Many are looking to add new voices to the party — and were inspired by the wave of Democratic wins in 2018.

Rep. Elise Stefanik (R-NY) has been focused on recruiting more Republican women to Congress.
Michael Brochstein/Echoes Wire/Barcroft Media/Getty Images

Like the 2018 midterms, the 2020 elections feature a record number of women running for the House of Representatives, with one very notable difference: This year, there’s been a major uptick in the number of Republican as well as Democratic women candidates.

In 2018, 356 Democratic women pursued House seats, while 120 Republicans did, a huge increase over 2016, when 178 Democratic women and 95 Republican women ran. So far this year, both parties have seen this surge continue: 303 Democratic women have filed to run and 202 Republican women have, according to Rutgers University’s Center for American Women and Politics.

In fact, this cycle has seen the largest number of Republican women filing ever, surpassing the previous record of 133 that was set in 2010.

There are a couple of reasons for this uptick, according to experts. Among them: The infrastructure for recruiting Republican women has improved significantly, and the wave of Democratic women who won in 2018 was a key motivating factor.

“It was very much the year of the women on the left. If they can do it, so can we,” says Olivia Perez-Cubas, a spokesperson for Winning for Women, an organization dedicated to electing more Republican women.

Beyond the momentum prompted by Democrats’ success, Perez-Cubas emphasizes that Republicans also want to reverse a worrying trend. During the midterms, the number of Republican women in the House actually went down, from 23 to 13. Meanwhile, the number of Democrats increased from 64 to 89. “It all came to a head last cycle,” Perez-Cubas said. “Our numbers were just so bad.”

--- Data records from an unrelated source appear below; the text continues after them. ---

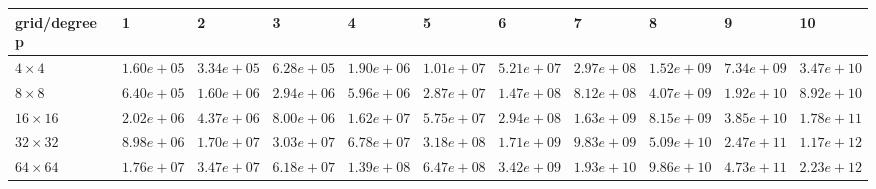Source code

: \begin{tabular}{lllllllllll}
\hline
 grid/degree p   & 1          & 2          & 3          & 4          & 5          & 6          & 7          & 8          & 9          & 10         \\
\hline
 $4 \times 4$    & $1.60e+05$ & $3.34e+05$ & $6.28e+05$ & $1.90e+06$ & $1.01e+07$ & $5.21e+07$ & $2.97e+08$ & $1.52e+09$ & $7.34e+09$ & $3.47e+10$ \\
 $8 \times 8$    & $6.40e+05$ & $1.60e+06$ & $2.94e+06$ & $5.96e+06$ & $2.87e+07$ & $1.47e+08$ & $8.12e+08$ & $4.07e+09$ & $1.92e+10$ & $8.92e+10$ \\
 $16 \times 16$  & $2.02e+06$ & $4.37e+06$ & $8.00e+06$ & $1.62e+07$ & $5.75e+07$ & $2.94e+08$ & $1.63e+09$ & $8.15e+09$ & $3.85e+10$ & $1.78e+11$ \\
 $32 \times 32$  & $8.98e+06$ & $1.70e+07$ & $3.03e+07$ & $6.78e+07$ & $3.18e+08$ & $1.71e+09$ & $9.83e+09$ & $5.09e+10$ & $2.47e+11$ & $1.17e+12$ \\
 $64 \times 64$  & $1.76e+07$ & $3.47e+07$ & $6.18e+07$ & $1.39e+08$ & $6.47e+08$ & $3.42e+09$ & $1.93e+10$ & $9.86e+10$ & $4.73e+11$ & $2.23e+12$ \\
\hline
\end{tabular}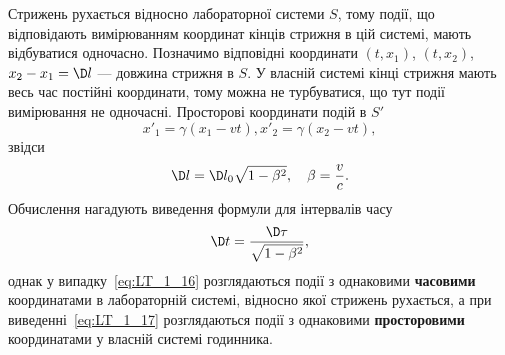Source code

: Стрижень рухається відносно лабораторної системи $S$, тому події, що відповідають вимірюванням координат кінців стрижня
в цій системі, мають відбуватися одночасно. Позначимо відповідні координати $(t,x_1)$, $(t,x_2)$, $x_2-x_1=\D l$ ---
довжина стрижня в $S$. У власній системі кінці стрижня мають весь час постійні координати, тому можна не турбуватися, що
тут події вимірювання не одночасні. Просторові координати подій в $S'$
\begin{equation*}
   x'_1=\gamma (x_1-vt), x'_2=\gamma (x_2-vt),
\end{equation*}
%
звідси
\begin{equation} \label{eq:LT_1_16}
	\D l=\D l_0\sqrt{1-\beta^2},\quad \beta = \frac{v}{c}.
\end{equation}
Обчислення нагадують виведення формули для інтервалів часу
\begin{equation}\label{eq:LT_1_17}
	\D t=\frac{\D \tau }{\sqrt{1-\beta^2}},
\end{equation}
%
однак у випадку~\eqref{eq:LT_1_16} розглядаються події з однаковими \textbf{часовими} координатами в лабораторній
системі, відносно якої стрижень рухається, а при виведенні~\eqref{eq:LT_1_17} розглядаються події з однаковими
\textbf{просторовими} координатами у власній системі годинника.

Relative to recent cycles, this year’s increase in candidate filings — even if it doesn’t result in the same degree of seat gains Democrats saw in 2018 — is significant for the Republican Party, which has historically struggled to bolster representation. In the past, gender parity has been a much greater focus for Democrats, while the GOP has shied away from efforts that have even a hint of identity politics.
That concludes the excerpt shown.